## Work item
Check each line of the data for "frac", and copy the ones that have it.

Data for review: Begin

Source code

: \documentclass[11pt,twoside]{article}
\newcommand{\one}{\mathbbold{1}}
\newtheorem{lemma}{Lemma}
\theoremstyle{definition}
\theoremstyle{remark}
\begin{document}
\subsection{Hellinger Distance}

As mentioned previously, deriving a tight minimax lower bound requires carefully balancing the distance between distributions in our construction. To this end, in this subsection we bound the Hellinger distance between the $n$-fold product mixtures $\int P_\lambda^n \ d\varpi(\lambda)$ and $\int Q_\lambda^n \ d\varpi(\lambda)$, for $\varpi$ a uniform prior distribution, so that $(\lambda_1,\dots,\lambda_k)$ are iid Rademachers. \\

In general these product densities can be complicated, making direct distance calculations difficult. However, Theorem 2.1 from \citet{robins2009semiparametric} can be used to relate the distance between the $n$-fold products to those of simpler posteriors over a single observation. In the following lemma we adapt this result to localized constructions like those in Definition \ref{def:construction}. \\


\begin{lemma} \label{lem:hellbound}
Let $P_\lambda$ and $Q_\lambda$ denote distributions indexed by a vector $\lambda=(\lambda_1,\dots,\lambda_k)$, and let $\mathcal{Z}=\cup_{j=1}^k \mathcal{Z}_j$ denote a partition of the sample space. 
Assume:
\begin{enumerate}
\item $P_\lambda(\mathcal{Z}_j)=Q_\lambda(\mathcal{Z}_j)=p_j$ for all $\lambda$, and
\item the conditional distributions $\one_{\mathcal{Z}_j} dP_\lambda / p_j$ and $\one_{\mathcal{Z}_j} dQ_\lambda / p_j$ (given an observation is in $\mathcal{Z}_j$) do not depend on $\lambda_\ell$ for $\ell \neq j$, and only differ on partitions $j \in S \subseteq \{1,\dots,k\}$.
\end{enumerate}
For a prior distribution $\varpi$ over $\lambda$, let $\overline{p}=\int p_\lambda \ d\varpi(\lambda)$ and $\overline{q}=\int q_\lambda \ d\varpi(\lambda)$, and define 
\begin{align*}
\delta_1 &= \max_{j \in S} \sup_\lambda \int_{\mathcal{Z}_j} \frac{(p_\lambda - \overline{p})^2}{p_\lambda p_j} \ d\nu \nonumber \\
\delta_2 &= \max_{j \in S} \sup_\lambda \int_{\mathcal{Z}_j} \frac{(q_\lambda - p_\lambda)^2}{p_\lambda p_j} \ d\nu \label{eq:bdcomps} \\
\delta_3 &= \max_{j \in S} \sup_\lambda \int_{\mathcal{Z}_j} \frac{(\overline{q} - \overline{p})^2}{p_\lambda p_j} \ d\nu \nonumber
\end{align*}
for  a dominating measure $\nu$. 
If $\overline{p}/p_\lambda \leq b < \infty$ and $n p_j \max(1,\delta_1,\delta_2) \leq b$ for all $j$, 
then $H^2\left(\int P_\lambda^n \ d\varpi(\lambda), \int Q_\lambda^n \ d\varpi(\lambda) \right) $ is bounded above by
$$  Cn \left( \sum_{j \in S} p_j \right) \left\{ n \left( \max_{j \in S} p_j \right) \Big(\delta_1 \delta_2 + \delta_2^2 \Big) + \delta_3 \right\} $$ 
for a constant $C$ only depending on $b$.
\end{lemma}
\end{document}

Data for review: End
Data for review: Begin

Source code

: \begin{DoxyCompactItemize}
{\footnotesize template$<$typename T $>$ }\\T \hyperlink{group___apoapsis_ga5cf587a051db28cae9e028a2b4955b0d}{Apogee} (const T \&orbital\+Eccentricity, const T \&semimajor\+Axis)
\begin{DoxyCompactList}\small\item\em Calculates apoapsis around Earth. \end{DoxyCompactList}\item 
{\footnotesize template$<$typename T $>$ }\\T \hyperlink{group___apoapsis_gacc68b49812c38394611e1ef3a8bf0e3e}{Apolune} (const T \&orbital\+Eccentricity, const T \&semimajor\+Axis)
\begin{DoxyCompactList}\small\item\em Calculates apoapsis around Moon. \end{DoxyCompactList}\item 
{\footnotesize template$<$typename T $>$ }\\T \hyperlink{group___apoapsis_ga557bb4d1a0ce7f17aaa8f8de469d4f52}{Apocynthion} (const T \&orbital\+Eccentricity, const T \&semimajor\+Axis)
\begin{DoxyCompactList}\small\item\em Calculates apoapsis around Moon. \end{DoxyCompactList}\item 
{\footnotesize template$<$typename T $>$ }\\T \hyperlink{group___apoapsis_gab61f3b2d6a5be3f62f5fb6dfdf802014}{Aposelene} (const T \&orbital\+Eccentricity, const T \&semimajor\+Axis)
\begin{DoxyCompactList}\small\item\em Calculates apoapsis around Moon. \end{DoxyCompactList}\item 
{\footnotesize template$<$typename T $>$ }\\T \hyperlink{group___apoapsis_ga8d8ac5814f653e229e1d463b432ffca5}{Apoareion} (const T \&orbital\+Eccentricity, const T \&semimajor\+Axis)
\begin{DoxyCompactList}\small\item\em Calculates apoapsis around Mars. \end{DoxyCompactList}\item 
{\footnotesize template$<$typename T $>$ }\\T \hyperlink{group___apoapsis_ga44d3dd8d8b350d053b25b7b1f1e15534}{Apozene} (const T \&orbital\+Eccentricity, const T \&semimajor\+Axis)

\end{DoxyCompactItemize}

Data for review: End
Data for review: Begin

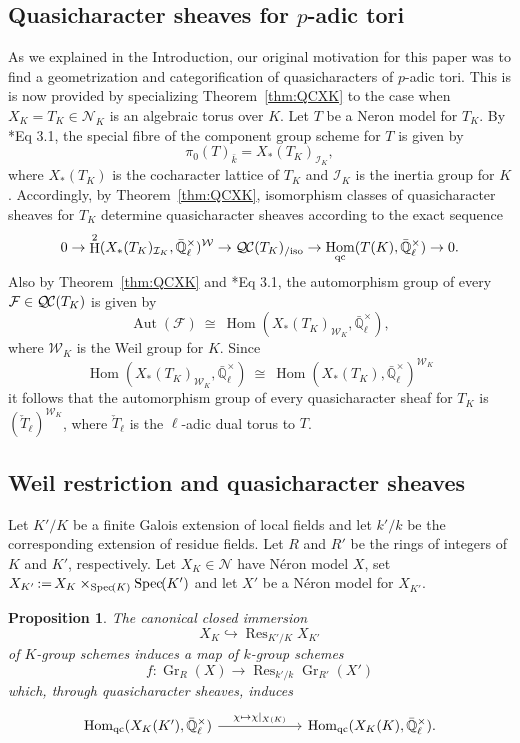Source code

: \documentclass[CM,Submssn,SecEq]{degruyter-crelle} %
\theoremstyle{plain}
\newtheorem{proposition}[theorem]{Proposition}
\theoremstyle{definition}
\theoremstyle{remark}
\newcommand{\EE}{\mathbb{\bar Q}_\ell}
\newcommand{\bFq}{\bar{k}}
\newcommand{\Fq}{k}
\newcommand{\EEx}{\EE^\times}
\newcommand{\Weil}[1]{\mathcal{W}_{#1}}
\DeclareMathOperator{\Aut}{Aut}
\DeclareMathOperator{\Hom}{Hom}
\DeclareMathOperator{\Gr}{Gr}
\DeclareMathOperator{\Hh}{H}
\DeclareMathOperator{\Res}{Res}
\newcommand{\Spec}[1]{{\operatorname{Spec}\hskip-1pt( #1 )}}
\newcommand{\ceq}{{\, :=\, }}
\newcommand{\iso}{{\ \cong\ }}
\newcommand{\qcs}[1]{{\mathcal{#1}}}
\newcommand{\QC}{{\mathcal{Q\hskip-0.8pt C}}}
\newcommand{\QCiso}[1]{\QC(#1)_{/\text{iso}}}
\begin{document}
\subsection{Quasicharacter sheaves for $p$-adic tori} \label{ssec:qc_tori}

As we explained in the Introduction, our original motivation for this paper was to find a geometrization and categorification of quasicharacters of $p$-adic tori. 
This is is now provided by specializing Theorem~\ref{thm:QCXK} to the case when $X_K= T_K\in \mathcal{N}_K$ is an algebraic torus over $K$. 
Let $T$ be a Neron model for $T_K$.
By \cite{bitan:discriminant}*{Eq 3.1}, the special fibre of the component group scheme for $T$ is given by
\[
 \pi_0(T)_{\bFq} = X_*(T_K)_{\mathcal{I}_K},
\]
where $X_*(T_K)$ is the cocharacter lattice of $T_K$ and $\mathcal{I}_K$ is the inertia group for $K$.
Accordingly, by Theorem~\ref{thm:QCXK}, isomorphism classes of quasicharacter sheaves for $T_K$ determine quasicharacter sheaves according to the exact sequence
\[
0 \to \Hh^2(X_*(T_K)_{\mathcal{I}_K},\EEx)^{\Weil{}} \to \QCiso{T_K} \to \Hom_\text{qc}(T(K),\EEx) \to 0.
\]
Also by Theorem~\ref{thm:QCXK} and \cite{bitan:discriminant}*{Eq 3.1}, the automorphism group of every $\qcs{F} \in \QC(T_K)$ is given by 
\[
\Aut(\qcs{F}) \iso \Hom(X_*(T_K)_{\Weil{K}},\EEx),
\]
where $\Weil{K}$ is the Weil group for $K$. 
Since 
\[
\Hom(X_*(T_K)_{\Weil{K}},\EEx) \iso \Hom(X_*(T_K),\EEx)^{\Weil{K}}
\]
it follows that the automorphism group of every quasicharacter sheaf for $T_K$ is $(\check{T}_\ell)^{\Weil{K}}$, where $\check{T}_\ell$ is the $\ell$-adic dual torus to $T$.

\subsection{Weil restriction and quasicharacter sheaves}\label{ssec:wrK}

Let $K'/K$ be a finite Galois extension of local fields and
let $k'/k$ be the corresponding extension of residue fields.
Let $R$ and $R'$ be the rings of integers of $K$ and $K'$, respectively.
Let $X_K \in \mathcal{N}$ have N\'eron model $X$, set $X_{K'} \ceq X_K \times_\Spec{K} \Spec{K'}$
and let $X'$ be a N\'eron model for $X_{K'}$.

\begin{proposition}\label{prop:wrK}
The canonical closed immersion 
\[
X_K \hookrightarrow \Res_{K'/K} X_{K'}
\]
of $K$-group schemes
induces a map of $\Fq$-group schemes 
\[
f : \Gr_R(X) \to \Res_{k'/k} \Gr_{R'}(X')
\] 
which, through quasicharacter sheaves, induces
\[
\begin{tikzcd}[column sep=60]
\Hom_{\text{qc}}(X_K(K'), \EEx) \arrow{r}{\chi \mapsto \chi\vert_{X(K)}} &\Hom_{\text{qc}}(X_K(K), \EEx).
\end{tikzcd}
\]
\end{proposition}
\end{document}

Data for review: End

## Exercise solution
\delta_1 &= \max_{j \in S} \sup_\lambda \int_{\mathcal{Z}_j} \frac{(p_\lambda - \overline{p})^2}{p_\lambda p_j} \ d\nu \nonumber \\
\delta_2 &= \max_{j \in S} \sup_\lambda \int_{\mathcal{Z}_j} \frac{(q_\lambda - p_\lambda)^2}{p_\lambda p_j} \ d\nu \label{eq:bdcomps} \\
\delta_3 &= \max_{j \in S} \sup_\lambda \int_{\mathcal{Z}_j} \frac{(\overline{q} - \overline{p})^2}{p_\lambda p_j} \ d\nu \nonumber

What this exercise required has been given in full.